Interesting Parameters

SCIP-SDP features many parameters to determine its behavior and it inherits all SCIP parameters. Here, we highlight some:

  • misc/solvesdps: Determines whether SDPs (1) or LPs (0) are solved. It depends on the instance which approach is faster.

  • relaxing/SDP/sdpsolverthreads sets the number of threads used for solving SDPs. By default it is set to 1, since this seems to be the fastest for most instances. For larger SDPs it might help to increase this number, where a value of -1 corresponds to an automatic choice, if this is supported by the SDP solver.

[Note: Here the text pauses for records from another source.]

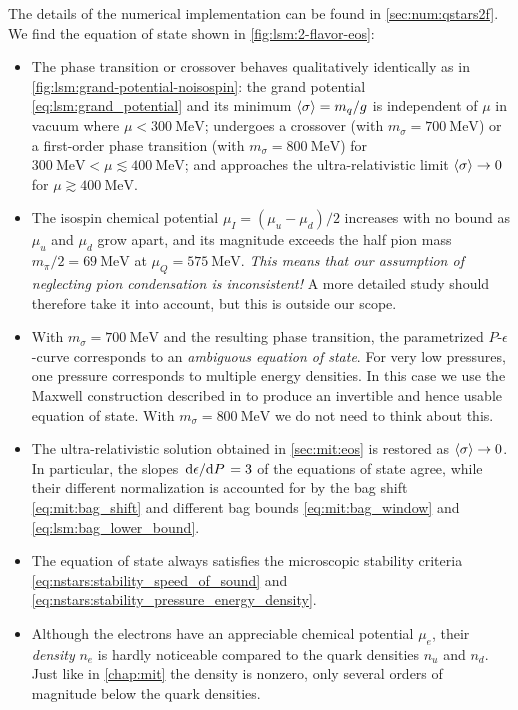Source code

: \pagebreak
The details of the numerical implementation can be found in \cref{sec:num:qstars2f}.
We find the equation of state shown in \cref{fig:lsm:2-flavor-eos}:
\begin{itemize}
\item The phase transition or crossover behaves qualitatively identically as in \cref{fig:lsm:grand-potential-noisospin}:
      the grand potential \eqref{eq:lsm:grand_potential} and its minimum $\langle \sigma \rangle=m_q/g$ is independent of $\mu$ in vacuum where $\mu < \SI{300}{\mega\electronvolt}$;
      undergoes a crossover (with $m_\sigma=\SI{700}{\mega\electronvolt}$) or a first-order phase transition (with $m_\sigma=\SI{800}{\mega\electronvolt}$) for $\SI{300}{\mega\electronvolt} < \mu \lesssim \SI{400}{\mega\electronvolt}$;
      and approaches the ultra-relativistic limit $\langle \sigma \rangle\rightarrow 0$ for $\mu \gtrsim \SI{400}{\mega\electronvolt}$.
\item The isospin chemical potential $\mu_I=(\mu_u-\mu_d)/2$ increases with no bound as $\mu_u$ and $\mu_d$ grow apart,
      and its magnitude exceeds the half pion mass $m_\pi/2 = \SI{69}{\mega\electronvolt}$ at $\mu_Q = \SI{575}{\mega\electronvolt}$.
      \emph{This means that our assumption of neglecting pion condensation is inconsistent!}
      A more detailed study should therefore take it into account, but this is outside our scope.
\item With $m_\sigma=\SI{700}{\mega\electronvolt}$ and the resulting phase transition,
      the parametrized $P$-$\epsilon$-curve corresponds to an \emph{ambiguous equation of state}.
      For very low pressures, one pressure corresponds to multiple energy densities.
      In this case we use the Maxwell construction described in  to produce an invertible and hence usable equation of state.
      With $m_\sigma=\SI{800}{\mega\electronvolt}$ we do not need to think about this.
\item The ultra-relativistic solution obtained in \cref{sec:mit:eos} is restored as $\langle \sigma \rangle \rightarrow 0$.
      In particular, the slopes $\odv{\epsilon}/{P} = 3$ of the equations of state agree,
      while their different normalization is accounted for by the bag shift \eqref{eq:mit:bag_shift} and different bag bounds \eqref{eq:mit:bag_window} and \eqref{eq:lsm:bag_lower_bound}.
\item The equation of state always satisfies the microscopic stability criteria \eqref{eq:nstars:stability_speed_of_sound} and \eqref{eq:nstars:stability_pressure_energy_density}.
\item Although the electrons have an appreciable chemical potential $\mu_e$, their \emph{density} $n_e$ is hardly noticeable compared to the quark densities $n_u$ and $n_d$.
      Just like in \cref{chap:mit} the density is nonzero, only several orders of magnitude below the quark densities.
\end{itemize}


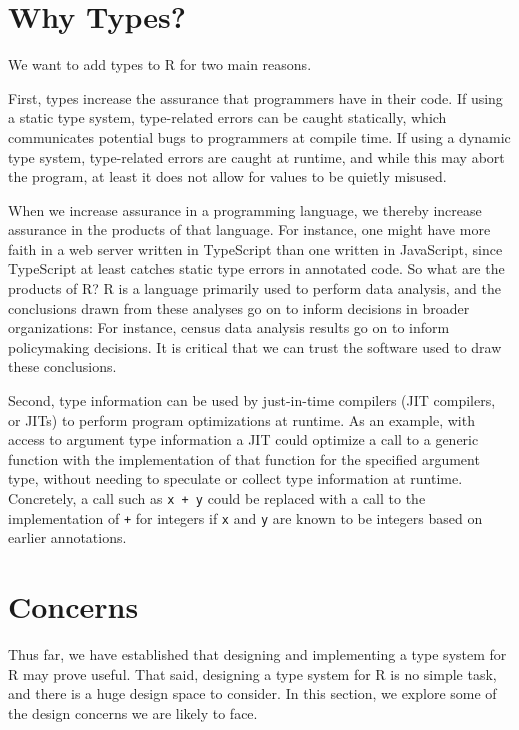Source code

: \documentclass[sigplan,10pt,review,anonymous]{acmart}\settopmatter{printfolios=true,printccs=false,printacmref=false}
\begin{document}
%
%
%
%
\section{Why Types?}

We want to add types to R for two main reasons.

First, types increase the assurance that programmers have in their code.
If using a static type system, type-related errors can be caught statically, which communicates potential bugs to programmers at compile time.
If using a dynamic type system, type-related errors are caught at runtime, and while this may abort the program, at least it does not allow for values to be quietly misused.

When we increase assurance in a programming language, we thereby increase assurance in the products of that language.
For instance, one might have more faith in a web server written in TypeScript than one written in JavaScript, since TypeScript at least catches static type errors in annotated code.
So what are the products of R?
R is a language primarily used to perform data analysis, and the conclusions drawn from these analyses go on to inform decisions in broader organizations:
For instance, census data analysis results go on to inform policymaking decisions.
It is critical that we can trust the software used to draw these conclusions.

Second, type information can be used by just-in-time compilers (JIT compilers, or JITs) to perform program optimizations at runtime.
As an example, with access to argument type information a JIT could optimize a call to a generic function with the implementation of that function for the specified argument type, without needing to speculate or collect type information at runtime.
Concretely, a call such as {\tt x + y} could be replaced with a call to the implementation of {\tt +} for integers if {\tt x} and {\tt y} are known to be integers based on earlier annotations.



%
%
%
%
\section{Concerns}

Thus far, we have established that designing and implementing a type system for R may prove useful.
That said, designing a type system for R is no simple task, and there is a huge design space to consider.
In this section, we explore some of the design concerns we are likely to face.
\end{document}
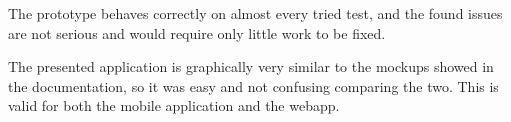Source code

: The prototype behaves correctly on almost every tried test, and the found issues are not serious and would require only little work to be fixed.

The presented application is graphically very similar to the mockups showed in the documentation, so it was easy and not confusing comparing the two. This is valid for both the mobile application and the webapp.
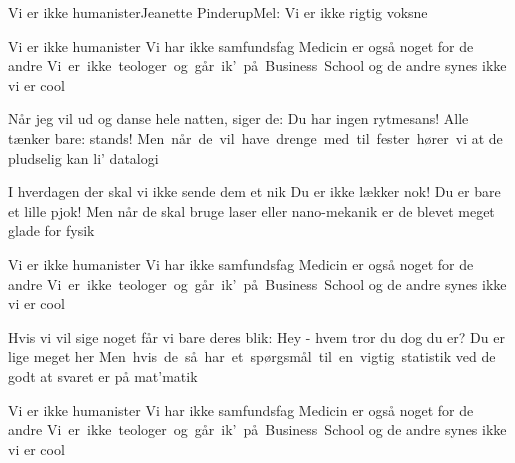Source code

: \begin{sang}{Vi er ikke humanister}{Jeanette Pinderup}{Mel: Vi er ikke
rigtig voksne}

\begin{omkvaed}
Vi er ikke humanister
Vi har ikke samfundsfag
Medicin er også noget for de andre
\hbox{Vi er ikke teologer og går ik' på Business School}
og de andre synes ikke vi er cool
\end{omkvaed}

\begin{vers}
Når jeg vil ud og danse hele natten, siger de:
Du har ingen rytmesans!
Alle tænker bare: stands!
\hbox{Men når de vil have drenge med til fester hører vi}
at de pludselig kan li' datalogi
\end{vers}

\begin{vers}
I hverdagen der skal vi ikke sende dem et nik
Du er ikke lækker nok!
Du er bare et lille pjok!
Men når de skal bruge laser eller nano-mekanik
er de blevet meget glade for fysik
\end{vers}

\begin{omkvaed}
Vi er ikke humanister
Vi har ikke samfundsfag
Medicin er også noget for de andre
\hbox{Vi er ikke teologer og går ik' på Business School}
og de andre synes ikke vi er cool
\end{omkvaed}

\begin{vers}
Hvis vi vil sige noget får vi bare deres blik:
Hey - hvem tror du dog du er?
Du er lige meget her
\hbox{Men hvis de så har et spørgsmål til en vigtig statistik}
ved de godt at svaret er på mat'matik
\end{vers}

\begin{omkvaed}
Vi er ikke humanister
Vi har ikke samfundsfag
Medicin er også noget for de andre
\hbox{Vi er ikke teologer og går ik' på Business School}
og de andre synes ikke vi er cool
\end{omkvaed}

\end{sang}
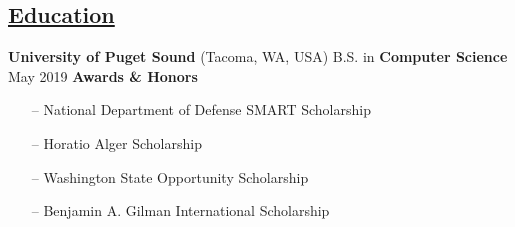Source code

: \documentclass{article}
\begin{document}
\begin{multicols}{2}
\section*{\underline{Education}}
{\footnotesize{
\textbf{University of Puget Sound} (Tacoma, WA, USA)
\newline B.S. in \textbf{Computer Science}
\newline May 2019
\newline\newline\textbf{Awards \& Honors}
\begin{itemize}
	\item[--] National Department of Defense SMART Scholarship
	\item[--] Horatio Alger Scholarship
	\item[--] Washington State Opportunity Scholarship
	\item[--] Benjamin A. Gilman International Scholarship   
\end{itemize} 
}}

\hfill  \quad

\end{multicols} 
\end{document}

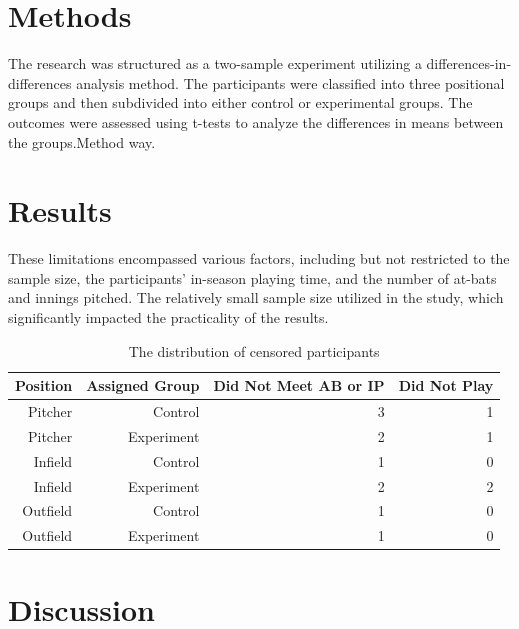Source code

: \documentclass[12pt]{article}
\begin{document}
\section{Methods}
\label{sec:meth}
The research was structured as a two-sample experiment utilizing a differences-in-differences analysis method.
The participants were classified into three positional groups and then subdivided into either control or experimental groups. 
The outcomes were assessed using t-tests to analyze the differences in means between the groups.Method way\cite*{Dalmass2018baseball}.




\section{Results}
\label{sec:resu}
These limitations encompassed various factors, including but not restricted to the sample size, the participants' in-season playing time,
and the number of at-bats and innings pitched. The relatively small sample size utilized in the study, which significantly impacted the practicality of the results.

\begin{table}[tbp]
  \caption{The distribution of censored participants}
  \label{tab:rv}
\centering
\begin{tabular}{rrrr}
  \toprule
  Position & Assigned Group & Did Not Meet AB or IP & Did Not Play\\ 
  \midrule
Pitcher & Control & 3 & 1\\
Pitcher & Experiment & 2 & 1\\
Infield & Control & 1 & 0 \\
Infield & Experiment & 2 & 2\\
Outfield & Control & 1 & 0\\
Outfield & Experiment & 1 & 0\\
  \bottomrule
\end{tabular}
\end{table}

\section{Discussion}
\label{sec:disc}




\begin{thebibliography}{9}

  
  
\end{thebibliography}
\end{document}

  • Tolerances: numerics/feastol and numerics/dualfeastol (default 1e-5) are SCIP parameters that determine the feasibility tolerances. Note that the default is a bit weaker than the default SCIP parameter values (1e-6 and 1e-7, respectively). relaxing/SDP/sdpsolverfeastol and relaxing/SDP/sdpsolvergaptol (default 1e-5) determine the tolerances used for the SDP-solvers. For Mosek the feasibility tolerance is always tightened by 0.1, because this generated more reliable results. Depending on the instance, changing these parameters might have a dramatic effect on performance and correctness of the results (due to numerical issues).

  • Slater condition: The solution process of interior-point methods for SDPs depends on the Slater condition. One can determine the Slater condition for the primal and dual problem by changing relaxing/SDP/slatercheck (0: no, 1: yes but only for statistics, 2: yes and print warning for every problem not satisfying primal and dual Slater condition).

Documentation

  • A doxygen documentation is given at https://wwwopt.mathematik.tu-darmstadt.de/scipsdp/ .

  • Reports for the SCIP Optimization Suites listed at https://www.scipopt.org/index.php#cite each contain a part on the developments in SCIP-SDP.

  • Many methods used in SCIP-SDP are described in the following dissertations:

    Sonja Mars (2013) "Mixed-Integer Semidefinite Programming with an Application to Truss Topology Design"

    Tristan Gally (2019) "Computational Mixed-Integer Semidefinite Programming"

    Frederic Matter (2022) "Sparse Recovery Under Side Constraints Using Null Space Properties"

License

Copyright:

  • 2011-2013 Discrete Optimization, TU Darmstadt and EDOM, FAU Erlangen-Nürnberg
  • 2014- Discrete Optimization, TU Darmstadt

Licensed under the Apache License, Version 2.0 (the "License"), see the LICENSE file. You may not use this file except in compliance with the License. You may obtain a copy of the License at https://www.apache.org/licenses/LICENSE-2.0 .

Unless required by applicable law or agreed to in writing, software distributed under the License is distributed on an "AS IS" BASIS, WITHOUT WARRANTIES OR CONDITIONS OF ANY KIND, either express or implied. See the License for the specific language governing permissions and limitations under the License.